After a wait of nearly 15 years, D’Angelo is making a Second Coming of sorts with “Black Messiah,” a hard-charging attack on racial injustice that challenges listeners both musically and lyrically.

Released as a surprise Monday, the long-anticipated album moves D’Angelo beyond his R&B roots to embrace the passions of protest rock at a time that demonstrations have swept the United States over police killings of unarmed African Americans in New York and Ferguson, Missouri.

D’Angelo, whose career was launched as a teenager during an amateur night at New York’s famed Apollo Theater, won acclaim for his funk-infused R&B and soul on his two previous albums, 1995’s “Brown Sugar” and 2000’s “Voodoo,” but he retreated from public view after a global tour.
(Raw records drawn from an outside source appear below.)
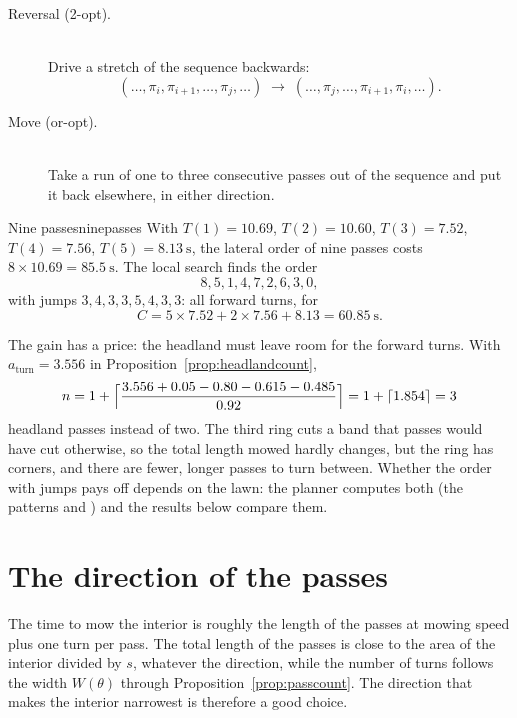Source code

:\begin{description}
  \item[Reversal (2-opt).]
    \leavevmode\\
    Drive a stretch of the sequence backwards:
    \[
      (\dots, \pi_i, \pi_{i+1}, \dots, \pi_j, \dots) \;\to\;
      (\dots, \pi_j, \dots, \pi_{i+1}, \pi_i, \dots).
    \]
  \item[Move (or-opt).]
    \leavevmode\\
    Take a run of one to three consecutive passes out of the sequence and
    put it back elsewhere, in either direction.
\end{description}

\begin{example}{Nine passes}{ninepasses}
  With $T(1) = 10.69$, $T(2) = 10.60$, $T(3) = 7.52$, $T(4) = 7.56$, $T(5)
  = \SI{8.13}{\second}$, the lateral order of nine passes costs $8 \times
  10.69 = \SI{85.5}{\second}$. The local search finds the order
  \[
    8, 5, 1, 4, 7, 2, 6, 3, 0,
  \]
  with jumps $3, 4, 3, 3, 5, 4, 3, 3$: all forward turns, for
  \[
    C = 5 \times 7.52 + 2 \times 7.56 + 8.13 = \SI{60.85}{\second}.
  \]
\end{example}

The gain has a price: the headland must leave room for the forward turns.
With $a_{\mathrm{turn}} = 3.556$ in Proposition~\ref{prop:headlandcount},
\[
  n = 1 + \Bigl\lceil \frac{3.556 + 0.05 - 0.80 - 0.615 - 0.485}{0.92}
    \Bigr\rceil = 1 + \lceil 1.854 \rceil = 3
\]
headland passes instead of two. The third ring cuts a band that passes
would have cut otherwise, so the total length mowed hardly changes, but the
ring has corners, and there are fewer, longer passes to turn between.
Whether the order with jumps pays off depends on the lawn: the planner
computes both (the patterns  and ) and the
results below compare them.

\section{The direction of the passes}

The time to mow the interior is roughly the length of the passes at mowing
speed plus one turn per pass. The total length of the passes is close to
the area of the interior divided by $s$, whatever the direction, while the
number of turns follows the width $W(\theta)$ through
Proposition~\ref{prop:passcount}. The direction that makes the interior
narrowest is therefore a good choice.

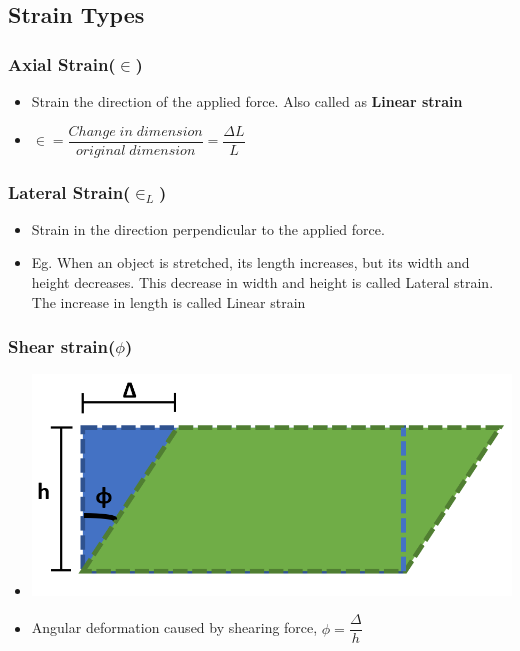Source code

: \documentclass[8pt]{report}
\begin{document}
		\subsection{Strain Types}
			\subsubsection{Axial Strain($\in$)}
				\begin{itemize}
					\item Strain the direction of the applied force. Also called as \textbf{Linear strain}
					\item $\boxed{\in = \dfrac{Change\;in\;dimension}{original\;dimension} = \dfrac{\Delta L}{L}}$
				\end{itemize}\hrulefill
			\subsubsection{Lateral Strain($\in_L$)}
				\begin{itemize}
					\item Strain in the direction perpendicular to the applied force. 
					\item Eg. When an object is stretched, its length increases, but its width and height decreases. This decrease in width and height is called Lateral strain. The increase in length is called Linear strain
				\end{itemize}\hrulefill
			\subsubsection{Shear strain($\phi$)}
				\begin{itemize}
					\item[] \includegraphics[scale=0.3]{shearstrain.png}
					\item Angular deformation caused by shearing force, $\boxed{\phi = \dfrac{\Delta}{h}}$ 
				\end{itemize}\hrulefill
\end{document}
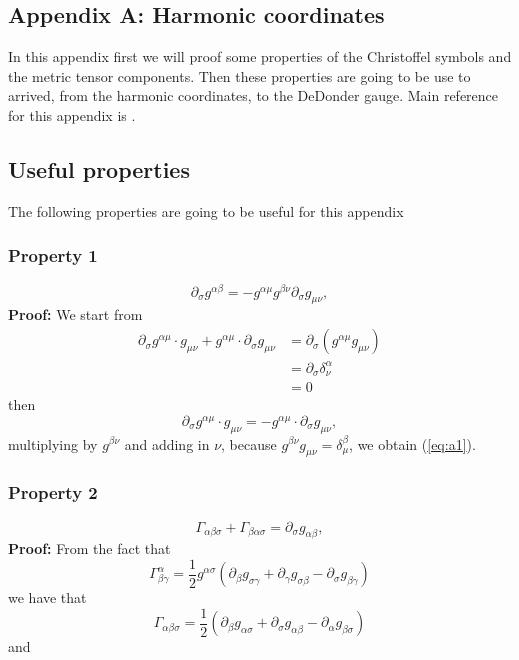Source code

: \begin{appendix}
\chapter{Appendix A: Harmonic coordinates}\label{appendix-harm}
In this appendix first we will proof some properties of the Christoffel symbols and the metric tensor components. Then these properties are going to be
use to arrived, from the harmonic coordinates, to the DeDonder gauge.
Main reference for this appendix is \cite{DIRAC}.

\section{Useful properties}

The following properties are going to be useful for this appendix

\subsection*{Property 1}

\begin{equation}
\partial_{\sigma}g^{\alpha\beta}=-g^{\alpha\mu}g^{\beta\nu}\partial_{\sigma}g_{\mu\nu},\label{eq:a1}
\end{equation}
\textbf{Proof:} We start from
\begin{align*}
\partial_{\sigma}g^{\alpha\mu}\cdot g_{\mu\nu}+g^{\alpha\mu}\cdot\partial_{\sigma}g_{\mu\nu} & =\partial_{\sigma}\left(g^{\alpha\mu}g_{\mu\nu}\right)\\
\  & =\partial_{\sigma}\delta_{\nu}^{\alpha}\\
\  & =0
\end{align*}
then
\[
\partial_{\sigma}g^{\alpha\mu}\cdot g_{\mu\nu}=-g^{\alpha\mu}\cdot\partial_{\sigma}g_{\mu\nu},
\]
multiplying by $g^{\beta\nu}$ and adding in $\nu$, because $g^{\beta\nu}g_{\mu\nu}=\delta_{\mu}^{\beta}$,
we obtain (\ref{eq:a1}).

\subsection*{Property 2}

\begin{equation}
\Gamma_{\alpha\beta\sigma}+\Gamma_{\beta\alpha\sigma}=\partial_{\sigma}g_{\alpha\beta},\label{eq:a2}
\end{equation}
\textbf{Proof:} From the fact that
\[
\Gamma_{\beta\gamma}^{\alpha}=\frac{1}{2}g^{\alpha\sigma}\left(\partial_{\beta}g_{\sigma\gamma}+\partial_{\gamma}g_{\sigma\beta}-\partial_{\sigma}g_{\beta\gamma}\right)
\]
we have that
\[
\Gamma_{\alpha\beta\sigma}=\frac{1}{2}\left(\partial_{\beta}g_{\alpha\sigma}+\partial_{\sigma}g_{\alpha\beta}-\partial_{\alpha}g_{\beta\sigma}\right)
\]
and


\end{appendix}
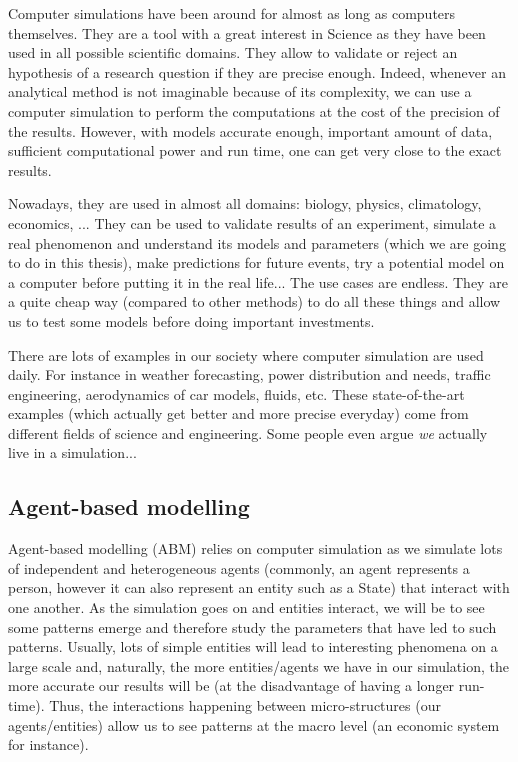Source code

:     Computer simulations have been around for almost as long as computers themselves. They are a tool with a great interest in Science as they have been used in all possible scientific domains. They allow to validate or reject an hypothesis of a research question if they are precise enough. Indeed, whenever an analytical method is not imaginable because of its complexity, we can use a computer simulation to perform the computations at the cost of the precision of the results. However, with models accurate enough, important amount of data, sufficient computational power and run time, one can get very close to the exact results. \cite{exprimentationNumeriqueParOrdinateur}

    Nowadays, they are used in almost all domains: biology, physics, climatology, economics, ... They can be used to validate results of an experiment, simulate a real phenomenon and understand its models and parameters (which we are going to do in this thesis), make predictions for future events, try a potential model on a computer before putting it in the real life... The use cases are endless. They are a quite cheap way (compared to other methods) to do all these things and allow us to test some models before doing important investments.

    There are lots of examples in our society where computer simulation are used daily. For instance in weather forecasting, power distribution and needs, traffic engineering, aerodynamics of car models, fluids, etc. These state-of-the-art examples (which actually get better and more precise everyday) come from different fields of science and engineering. \cite{weatherForecasting} Some people even argue \emph{we} actually live in a simulation...

    \subsection{Agent-based modelling}
    Agent-based modelling (ABM) relies on computer simulation as we simulate lots of independent and heterogeneous agents (commonly, an agent represents a person, however it can also represent an entity such as a State) that interact with one another. As the simulation goes on and entities interact, we will be to see some patterns emerge and therefore study the parameters that have led to such patterns. Usually, lots of simple entities will lead to interesting phenomena on a large scale and, naturally, the more entities/agents we have in our simulation, the more accurate our results will be (at the disadvantage of having a longer run-time). Thus, the interactions happening between micro-structures (our agents/entities) allow us to see patterns at the macro level (an economic system for instance).
    
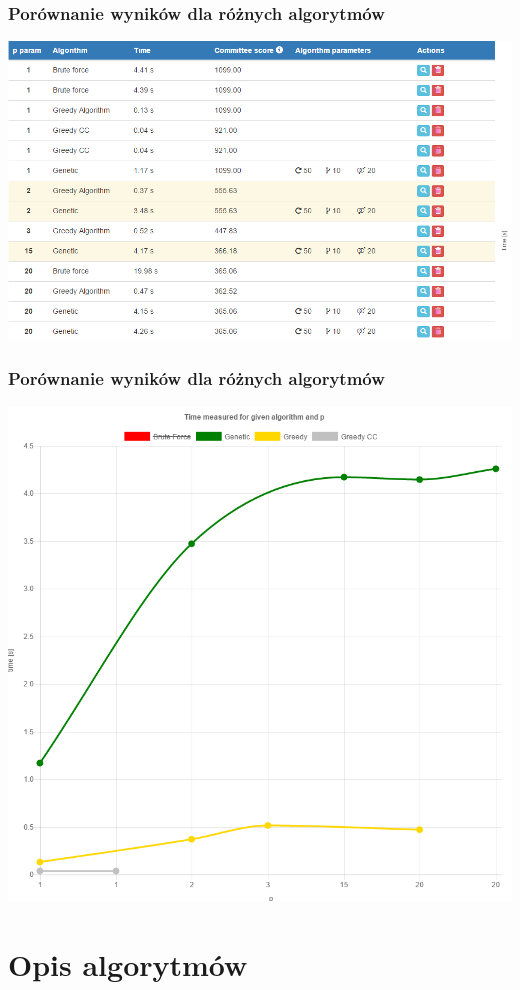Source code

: \documentclass{beamer}
\begin{document}
\begin{frame}
\frametitle{Porównanie wyników dla różnych algorytmów}
\includegraphics[width=0.85\paperwidth]{pics/algorithms_comparison_table.png}
\end{frame}

\begin{frame}
\frametitle{Porównanie wyników dla różnych algorytmów}
\begin{center}
\includegraphics[width=0.5\paperwidth]{pics/p_t_chart.png}
\end{center}
\end{frame}


\section{Opis algorytmów}
\end{document}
“Black Messiah” defies easy categorization but shows clear similarities to his sometime mentor Prince, with the now 40-year-old D’Angelo powering his funk beats with a strong dose of electric guitar and an impressive falsetto.

Bringing into focus the album’s messianic overtones, D’Angelo starts the song “1,000 Deaths” with a snippet from a fiery African American preacher who rails against white presentations of Jesus Christ — a blond-haired, blue-eyed “cracker Jesus,” in the pastor’s words, using a derogatory term for unrefined white person.

D’Angelo builds off the sample with a heavy beat and a guitar solo. His lyrics deliver a message of stridency, with the chorus, “A coward dies 1,000 times / But a soldier only dies just once.”

In a song co-written with the producer and DJ Questlove, D’Angelo again questions the nature of struggle on “The Charade,” singing, “All we wanted was a chance to talk / ‘Stead we’ve only got outlined in chalk.”

D’Angelo stays experimental musically throughout the album even when the subject matter turns from politics to romance. On “Really Love,” D’Angelo starts off gently with flamenco guitar before the funk beat breaks through.

Releasing a statement at a listening party for the album in New York, D’Angelo acknowledged that he was courting controversy with the title “Black Messiah” but insisted he was not portraying himself as some R&B Jesus.

“It can easily be misunderstood. Many will think it’s about religion. Some will jump to the conclusion that I’m calling myself a Black Messiah,” he wrote.

“For me, the title is about all of us. It’s about the world. It’s about an idea we can all aspire to. We should all aspire to be a Black Messiah,” he wrote.

“It’s about people rising up in Ferguson and in Egypt and in Occupy Wall Street and in every place where a community has had enough and decides to make change happen.”